HC Deb 08 July 2002 vol 388 cc591-3
2. Mr. Hugo Swire (East Devon)

What steps he is taking to deal with clandestine immigration. [64746]

The Minister for Citizenship and Immigration (Beverley Hughes)

We are working closely with the French Government to deal with the problem of illegal immigration from France, and the trafficking networks which bring so many of these illegal immigrants across Europe. We are making efficient use of intelligence to target resources against organised immigration crimes, and we are investing in new technologies to detect and deter those attempting to enter the United Kingdom clandestinely in road freight vehicles.

Mr. Swire

Does the Minister accept that the measures now proposed, which have still yet to be implemented, are too little, too late? Will she acknowledge the unacceptable strain that that inactivity has placed on the rail freight operators and the hauliers? Is this not just another example of a failure of Government policy?

Beverley Hughes

That is a bit rich coming from a member of the Conservative party, which does not seem to want us to co-operate with France or other EU countries on those measures. I do not accept for a moment that it is too little, too late. We are working co-operatively with the French in a staged and programmed way to implement increased security at Frethun and to introduce a range of measures, including improved security and identification of illegal immigrants, a joint reporting system and shared intelligence. Some of the measures that the French have worked with us to institute, including juxtaposed controls, demonstrate their commitment to work with us to tackle a joint and shared problem.
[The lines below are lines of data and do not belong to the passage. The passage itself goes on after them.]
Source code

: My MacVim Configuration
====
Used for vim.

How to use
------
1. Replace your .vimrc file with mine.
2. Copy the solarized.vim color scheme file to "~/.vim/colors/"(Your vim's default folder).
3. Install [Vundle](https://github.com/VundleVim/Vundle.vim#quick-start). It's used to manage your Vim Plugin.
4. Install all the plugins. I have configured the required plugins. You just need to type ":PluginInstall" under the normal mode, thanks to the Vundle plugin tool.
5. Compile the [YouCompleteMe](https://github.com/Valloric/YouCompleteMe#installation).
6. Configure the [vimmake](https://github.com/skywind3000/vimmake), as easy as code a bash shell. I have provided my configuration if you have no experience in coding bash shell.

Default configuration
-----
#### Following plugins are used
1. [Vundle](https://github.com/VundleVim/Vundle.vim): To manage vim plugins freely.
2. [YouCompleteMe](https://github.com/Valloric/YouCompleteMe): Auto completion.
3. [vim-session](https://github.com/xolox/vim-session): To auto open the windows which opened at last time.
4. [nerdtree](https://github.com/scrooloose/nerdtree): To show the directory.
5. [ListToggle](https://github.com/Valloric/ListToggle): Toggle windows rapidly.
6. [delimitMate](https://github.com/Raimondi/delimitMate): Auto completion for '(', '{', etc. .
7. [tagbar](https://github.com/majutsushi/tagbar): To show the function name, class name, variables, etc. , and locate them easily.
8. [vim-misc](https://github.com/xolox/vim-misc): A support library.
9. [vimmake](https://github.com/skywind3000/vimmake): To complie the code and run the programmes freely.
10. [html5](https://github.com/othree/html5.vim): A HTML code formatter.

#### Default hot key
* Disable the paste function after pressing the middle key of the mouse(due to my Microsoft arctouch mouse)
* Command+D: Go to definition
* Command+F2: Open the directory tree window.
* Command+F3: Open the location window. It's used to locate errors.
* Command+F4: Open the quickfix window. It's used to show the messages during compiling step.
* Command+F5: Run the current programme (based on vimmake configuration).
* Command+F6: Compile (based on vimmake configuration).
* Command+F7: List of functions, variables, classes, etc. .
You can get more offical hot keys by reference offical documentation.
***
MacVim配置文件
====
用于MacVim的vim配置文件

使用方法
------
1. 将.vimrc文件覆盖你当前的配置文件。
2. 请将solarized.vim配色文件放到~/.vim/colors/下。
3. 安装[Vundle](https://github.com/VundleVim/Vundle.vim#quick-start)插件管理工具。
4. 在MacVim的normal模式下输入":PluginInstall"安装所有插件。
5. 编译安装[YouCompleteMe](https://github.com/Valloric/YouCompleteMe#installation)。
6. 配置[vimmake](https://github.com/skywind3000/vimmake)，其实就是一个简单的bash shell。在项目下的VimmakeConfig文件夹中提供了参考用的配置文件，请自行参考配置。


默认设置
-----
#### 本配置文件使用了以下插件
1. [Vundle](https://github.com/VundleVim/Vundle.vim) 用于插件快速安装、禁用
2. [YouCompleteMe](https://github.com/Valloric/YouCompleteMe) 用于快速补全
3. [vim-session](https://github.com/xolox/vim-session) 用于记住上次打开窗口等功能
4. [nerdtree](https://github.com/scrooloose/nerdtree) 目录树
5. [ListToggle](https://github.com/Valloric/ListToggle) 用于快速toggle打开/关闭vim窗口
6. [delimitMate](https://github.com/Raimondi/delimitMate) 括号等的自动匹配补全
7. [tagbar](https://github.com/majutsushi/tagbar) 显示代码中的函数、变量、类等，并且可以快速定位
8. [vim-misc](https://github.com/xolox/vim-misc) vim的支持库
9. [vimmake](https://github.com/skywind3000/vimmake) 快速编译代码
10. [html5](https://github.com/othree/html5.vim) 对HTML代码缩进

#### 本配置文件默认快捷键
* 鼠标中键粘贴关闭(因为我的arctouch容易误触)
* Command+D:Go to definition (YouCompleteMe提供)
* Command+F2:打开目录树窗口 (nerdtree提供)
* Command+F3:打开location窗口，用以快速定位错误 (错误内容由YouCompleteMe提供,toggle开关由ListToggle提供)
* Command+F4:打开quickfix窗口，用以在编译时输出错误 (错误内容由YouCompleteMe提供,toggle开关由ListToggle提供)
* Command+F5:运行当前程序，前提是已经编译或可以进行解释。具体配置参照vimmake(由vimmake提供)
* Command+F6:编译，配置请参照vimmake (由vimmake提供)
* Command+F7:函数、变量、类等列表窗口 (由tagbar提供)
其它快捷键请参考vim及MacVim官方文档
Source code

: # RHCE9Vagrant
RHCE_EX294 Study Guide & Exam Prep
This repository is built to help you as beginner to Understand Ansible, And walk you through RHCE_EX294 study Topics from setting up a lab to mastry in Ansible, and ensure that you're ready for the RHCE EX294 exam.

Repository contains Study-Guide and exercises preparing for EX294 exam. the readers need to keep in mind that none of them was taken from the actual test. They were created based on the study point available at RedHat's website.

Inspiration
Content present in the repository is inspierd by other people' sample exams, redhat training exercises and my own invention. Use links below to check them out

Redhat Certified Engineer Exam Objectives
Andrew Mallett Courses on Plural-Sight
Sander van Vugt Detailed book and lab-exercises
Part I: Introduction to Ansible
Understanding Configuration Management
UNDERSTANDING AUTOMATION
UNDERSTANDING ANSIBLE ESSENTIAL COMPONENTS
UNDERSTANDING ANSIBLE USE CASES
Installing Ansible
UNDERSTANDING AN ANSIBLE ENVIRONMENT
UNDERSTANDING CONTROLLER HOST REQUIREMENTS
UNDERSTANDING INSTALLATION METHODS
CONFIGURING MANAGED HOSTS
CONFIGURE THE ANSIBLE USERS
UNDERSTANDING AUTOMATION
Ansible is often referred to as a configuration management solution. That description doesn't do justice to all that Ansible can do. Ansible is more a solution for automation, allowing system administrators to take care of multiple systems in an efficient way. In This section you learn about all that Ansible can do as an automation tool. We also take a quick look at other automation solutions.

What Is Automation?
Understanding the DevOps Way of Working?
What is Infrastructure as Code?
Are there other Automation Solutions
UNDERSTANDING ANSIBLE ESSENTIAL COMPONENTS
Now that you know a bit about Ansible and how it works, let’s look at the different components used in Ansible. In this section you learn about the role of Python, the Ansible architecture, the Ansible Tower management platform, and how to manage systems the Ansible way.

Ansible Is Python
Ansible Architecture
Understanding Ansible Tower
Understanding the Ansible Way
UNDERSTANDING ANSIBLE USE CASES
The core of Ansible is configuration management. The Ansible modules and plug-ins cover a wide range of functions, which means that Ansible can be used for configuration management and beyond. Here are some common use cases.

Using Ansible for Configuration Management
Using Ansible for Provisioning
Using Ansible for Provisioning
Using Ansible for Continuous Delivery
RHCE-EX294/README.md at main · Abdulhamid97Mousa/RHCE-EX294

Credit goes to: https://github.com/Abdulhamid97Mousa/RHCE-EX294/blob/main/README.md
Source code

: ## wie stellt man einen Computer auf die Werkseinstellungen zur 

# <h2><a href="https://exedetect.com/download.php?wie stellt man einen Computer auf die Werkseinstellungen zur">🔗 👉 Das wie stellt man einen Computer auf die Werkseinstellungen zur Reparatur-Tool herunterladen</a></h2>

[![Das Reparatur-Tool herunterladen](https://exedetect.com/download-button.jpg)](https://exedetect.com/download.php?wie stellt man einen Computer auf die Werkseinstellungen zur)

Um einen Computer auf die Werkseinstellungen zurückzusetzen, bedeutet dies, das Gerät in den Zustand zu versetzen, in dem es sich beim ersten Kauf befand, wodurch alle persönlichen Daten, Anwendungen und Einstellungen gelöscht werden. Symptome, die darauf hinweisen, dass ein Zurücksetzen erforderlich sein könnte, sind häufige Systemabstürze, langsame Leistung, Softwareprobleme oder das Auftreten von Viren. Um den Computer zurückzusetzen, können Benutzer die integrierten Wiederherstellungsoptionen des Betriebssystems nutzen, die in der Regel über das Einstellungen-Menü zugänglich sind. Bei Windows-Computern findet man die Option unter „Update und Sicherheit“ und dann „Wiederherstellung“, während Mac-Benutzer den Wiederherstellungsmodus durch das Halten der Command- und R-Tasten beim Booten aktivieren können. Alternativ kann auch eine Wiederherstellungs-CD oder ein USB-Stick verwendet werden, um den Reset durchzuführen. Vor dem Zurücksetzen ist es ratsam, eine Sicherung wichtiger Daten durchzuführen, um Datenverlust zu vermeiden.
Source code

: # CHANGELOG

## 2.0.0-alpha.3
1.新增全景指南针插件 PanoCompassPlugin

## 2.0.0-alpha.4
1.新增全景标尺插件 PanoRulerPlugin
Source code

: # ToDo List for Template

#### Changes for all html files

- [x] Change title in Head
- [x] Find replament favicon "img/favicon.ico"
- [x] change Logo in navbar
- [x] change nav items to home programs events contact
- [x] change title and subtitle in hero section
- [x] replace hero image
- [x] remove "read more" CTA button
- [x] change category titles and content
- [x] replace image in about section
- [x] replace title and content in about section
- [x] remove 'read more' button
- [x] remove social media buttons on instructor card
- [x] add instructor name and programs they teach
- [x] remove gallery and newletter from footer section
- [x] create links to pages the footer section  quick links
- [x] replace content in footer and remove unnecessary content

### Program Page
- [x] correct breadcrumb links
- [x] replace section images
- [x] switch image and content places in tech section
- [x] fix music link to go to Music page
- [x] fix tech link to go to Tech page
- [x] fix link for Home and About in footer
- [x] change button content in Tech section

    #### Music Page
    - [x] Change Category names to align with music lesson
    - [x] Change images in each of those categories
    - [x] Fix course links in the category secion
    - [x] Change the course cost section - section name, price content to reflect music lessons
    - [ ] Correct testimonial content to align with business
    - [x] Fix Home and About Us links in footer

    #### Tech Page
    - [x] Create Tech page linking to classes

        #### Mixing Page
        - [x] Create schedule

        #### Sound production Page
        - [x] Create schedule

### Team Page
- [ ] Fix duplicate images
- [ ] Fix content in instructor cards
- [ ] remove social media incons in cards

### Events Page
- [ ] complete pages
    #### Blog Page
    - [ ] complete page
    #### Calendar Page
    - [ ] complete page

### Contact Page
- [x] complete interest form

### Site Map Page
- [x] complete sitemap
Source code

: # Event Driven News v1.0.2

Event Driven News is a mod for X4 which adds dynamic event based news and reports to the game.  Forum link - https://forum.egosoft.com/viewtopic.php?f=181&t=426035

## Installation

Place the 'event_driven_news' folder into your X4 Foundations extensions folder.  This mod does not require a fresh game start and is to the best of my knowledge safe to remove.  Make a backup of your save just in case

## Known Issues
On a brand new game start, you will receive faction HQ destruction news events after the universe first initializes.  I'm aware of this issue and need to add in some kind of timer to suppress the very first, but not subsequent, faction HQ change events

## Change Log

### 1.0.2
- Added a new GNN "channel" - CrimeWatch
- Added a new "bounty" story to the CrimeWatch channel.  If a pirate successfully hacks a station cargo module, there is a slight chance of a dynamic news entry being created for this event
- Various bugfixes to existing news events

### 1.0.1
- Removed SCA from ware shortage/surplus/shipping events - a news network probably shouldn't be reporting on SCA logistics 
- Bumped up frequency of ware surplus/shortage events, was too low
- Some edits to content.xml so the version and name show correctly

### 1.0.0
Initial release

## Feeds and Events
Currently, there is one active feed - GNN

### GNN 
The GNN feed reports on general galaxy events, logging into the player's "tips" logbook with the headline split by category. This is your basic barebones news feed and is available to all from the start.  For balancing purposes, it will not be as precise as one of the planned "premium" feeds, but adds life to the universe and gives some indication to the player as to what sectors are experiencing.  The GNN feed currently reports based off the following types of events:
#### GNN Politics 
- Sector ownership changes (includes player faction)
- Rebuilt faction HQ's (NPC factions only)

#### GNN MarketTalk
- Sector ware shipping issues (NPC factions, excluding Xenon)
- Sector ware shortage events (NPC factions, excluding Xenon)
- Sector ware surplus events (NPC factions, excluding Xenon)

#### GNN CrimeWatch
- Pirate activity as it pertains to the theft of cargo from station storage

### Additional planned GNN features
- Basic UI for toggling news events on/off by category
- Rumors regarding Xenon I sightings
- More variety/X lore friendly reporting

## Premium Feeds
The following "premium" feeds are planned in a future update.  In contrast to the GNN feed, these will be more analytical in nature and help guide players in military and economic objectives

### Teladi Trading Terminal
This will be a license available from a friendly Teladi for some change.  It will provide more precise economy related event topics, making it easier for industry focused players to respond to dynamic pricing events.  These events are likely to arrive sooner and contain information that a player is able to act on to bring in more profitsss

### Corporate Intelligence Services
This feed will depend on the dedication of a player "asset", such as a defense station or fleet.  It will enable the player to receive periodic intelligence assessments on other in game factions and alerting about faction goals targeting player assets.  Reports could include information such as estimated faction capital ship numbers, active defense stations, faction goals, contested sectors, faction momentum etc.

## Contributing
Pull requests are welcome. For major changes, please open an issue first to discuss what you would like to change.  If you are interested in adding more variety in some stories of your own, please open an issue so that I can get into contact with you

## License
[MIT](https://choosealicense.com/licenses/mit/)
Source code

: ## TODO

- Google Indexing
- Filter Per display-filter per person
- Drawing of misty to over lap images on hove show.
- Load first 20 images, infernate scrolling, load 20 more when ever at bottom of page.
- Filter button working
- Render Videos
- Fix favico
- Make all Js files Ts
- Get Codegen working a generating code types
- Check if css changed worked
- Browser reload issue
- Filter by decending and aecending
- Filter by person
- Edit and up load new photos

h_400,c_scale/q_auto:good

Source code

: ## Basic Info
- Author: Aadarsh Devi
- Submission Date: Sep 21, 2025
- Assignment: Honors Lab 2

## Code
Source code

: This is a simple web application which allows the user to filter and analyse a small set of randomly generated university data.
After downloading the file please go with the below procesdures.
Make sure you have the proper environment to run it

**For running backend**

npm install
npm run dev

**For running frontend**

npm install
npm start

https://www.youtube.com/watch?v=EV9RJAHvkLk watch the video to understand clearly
Mr. Martin Salter (Reading, West)

Does the Minister recognise that many of her hon. Friends are fully aware that one of the major pull factors that makes this country—and especially the south of England—a target for illegal immigration is the lack of an effective ID card system? That is something about which the Conservatives appear to be ambivalent. I contend that many of my hon. Friends would welcome a compulsory system and cannot wait to see it implemented.

Beverley Hughes

The Labour Government have agreed that we need to address all the pull factors. An entitlement card, if the public wish to go down that route, could play an important role in tackling the potential for illegal working. However, my hon. Friend is right about the ambivalence of Opposition parties towards such measures. We are trying to make illegal working more difficult under measures in the Nationality, Immigration and Asylum Bill, which the Conservative party opposed. Through the institution of non-suspensive appeals for clearly unfounded cases, we are making it possible to remove people very quickly—again, the Opposition parties opposite will not support us.

Mr. Speaker

The hon. Lady should not worry about the parties opposite.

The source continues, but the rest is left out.